Он долго не шевелился, не замечая течения времени. Немного погодя дождь прекратился, затем разразился снова, на этот раз проливным ливнем. Наконец из другой квартиры до него донесся звон часов, пробивших два, напомнив ему о событии, которое он не хотел пропустить. Стивен отошел от окна, старательно отводя взгляд от груды подарков на столе, и включил телевизор. Чуть раньше изображения появился звук, энергичная трескотня знакомого ведущего. Стивен опустился в кресло и потянулся за бутылкой.
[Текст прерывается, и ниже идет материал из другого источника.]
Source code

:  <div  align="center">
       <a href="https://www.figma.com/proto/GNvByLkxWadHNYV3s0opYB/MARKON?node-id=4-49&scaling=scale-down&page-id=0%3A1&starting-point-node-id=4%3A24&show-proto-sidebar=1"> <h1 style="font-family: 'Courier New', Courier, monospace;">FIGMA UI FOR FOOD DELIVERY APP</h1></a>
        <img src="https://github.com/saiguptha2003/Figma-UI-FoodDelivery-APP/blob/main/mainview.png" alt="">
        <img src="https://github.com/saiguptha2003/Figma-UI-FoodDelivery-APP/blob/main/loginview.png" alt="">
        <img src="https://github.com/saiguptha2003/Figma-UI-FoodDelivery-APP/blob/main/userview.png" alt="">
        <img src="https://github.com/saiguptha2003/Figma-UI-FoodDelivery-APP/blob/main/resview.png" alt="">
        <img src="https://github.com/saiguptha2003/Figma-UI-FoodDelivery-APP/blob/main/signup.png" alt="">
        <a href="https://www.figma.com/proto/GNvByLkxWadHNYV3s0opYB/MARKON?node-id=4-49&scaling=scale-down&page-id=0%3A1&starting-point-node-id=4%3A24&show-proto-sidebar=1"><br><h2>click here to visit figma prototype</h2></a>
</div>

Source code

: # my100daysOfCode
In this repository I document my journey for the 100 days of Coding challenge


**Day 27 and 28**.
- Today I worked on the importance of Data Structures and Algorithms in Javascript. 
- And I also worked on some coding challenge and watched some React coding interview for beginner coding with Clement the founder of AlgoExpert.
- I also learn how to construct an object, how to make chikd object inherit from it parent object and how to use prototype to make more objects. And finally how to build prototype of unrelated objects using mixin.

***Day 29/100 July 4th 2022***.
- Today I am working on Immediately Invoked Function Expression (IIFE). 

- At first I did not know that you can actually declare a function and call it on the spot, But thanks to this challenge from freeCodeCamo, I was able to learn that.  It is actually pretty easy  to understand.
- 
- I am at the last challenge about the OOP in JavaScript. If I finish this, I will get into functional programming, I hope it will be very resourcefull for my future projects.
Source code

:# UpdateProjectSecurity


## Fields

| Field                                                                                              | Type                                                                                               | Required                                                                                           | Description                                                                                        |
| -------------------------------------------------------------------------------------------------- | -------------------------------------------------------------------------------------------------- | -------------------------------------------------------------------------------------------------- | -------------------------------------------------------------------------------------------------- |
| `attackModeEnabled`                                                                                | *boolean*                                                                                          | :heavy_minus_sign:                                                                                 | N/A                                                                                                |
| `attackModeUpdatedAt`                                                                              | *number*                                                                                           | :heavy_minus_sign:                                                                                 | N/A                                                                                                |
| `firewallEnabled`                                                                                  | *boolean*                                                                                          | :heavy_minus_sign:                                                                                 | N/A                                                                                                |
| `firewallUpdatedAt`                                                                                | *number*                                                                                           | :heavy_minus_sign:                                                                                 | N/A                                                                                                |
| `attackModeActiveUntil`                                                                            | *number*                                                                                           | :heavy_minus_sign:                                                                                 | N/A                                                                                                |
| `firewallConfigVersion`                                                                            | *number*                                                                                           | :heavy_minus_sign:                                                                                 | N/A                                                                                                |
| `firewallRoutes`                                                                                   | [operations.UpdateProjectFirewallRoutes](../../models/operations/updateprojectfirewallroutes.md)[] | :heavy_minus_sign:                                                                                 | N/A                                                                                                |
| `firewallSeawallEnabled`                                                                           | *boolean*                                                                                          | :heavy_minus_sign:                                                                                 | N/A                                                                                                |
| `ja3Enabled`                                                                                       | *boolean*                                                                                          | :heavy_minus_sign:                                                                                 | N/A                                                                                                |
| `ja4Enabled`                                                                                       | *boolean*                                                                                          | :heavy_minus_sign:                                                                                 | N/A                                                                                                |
В течение этих бесцветных недель Стивену то и дело звонили знакомые, которые, вернувшись из летних поездок за границу, хотели узнать, как у него дела, и пригласить на ланч или на обед. Стивен, стоя у телефона в одной пижаме, старался, чтобы его голос звучал бодро и дружелюбно, но от предложений твердо отказывался. Он начал писать новую книгу, говорил он, кое-что совершенно необычное, поэтому работает день и ночь и не хочет прерываться. Повторяя эту ложь в пятый или шестой раз за последние две недели, Стивен добился такого убедительного тона, что ему самому захотелось, чтобы это было правдой. Забыться под тяжестью ежедневной нормы машинописных слов, проводить вечера под лампой, внося правку черными чернилами, перепечатывать готовый текст и на следующий день вновь энергично приниматься за распутывание чего-то сложившегося у него в голове лишь наполовину – он почти видел себя за работой, в очередной раз извиняясь по телефону. Но он знал, что ему не хватает стойкости, того обязательного оптимизма, без которого любая попытка писать обречена на неудачу. Что же касается идей, то от одной мысли о них Стивен начинал чувствовать утомление. Знакомые слушали Стивена с пониманием и очень трогательно переживали, так что всякий раз Стивен начинал ощущать неловкость за свою выдумку и спешил поскорее завершить разговор. На том конце провода, в свою очередь, эту торопливость истолковывали как горячее желание вновь приняться за работу. Стивен же, возвратившись на диван к телевизору и виски, еще с час или около того приходил в себя, не в силах сосредоточиться на передаче.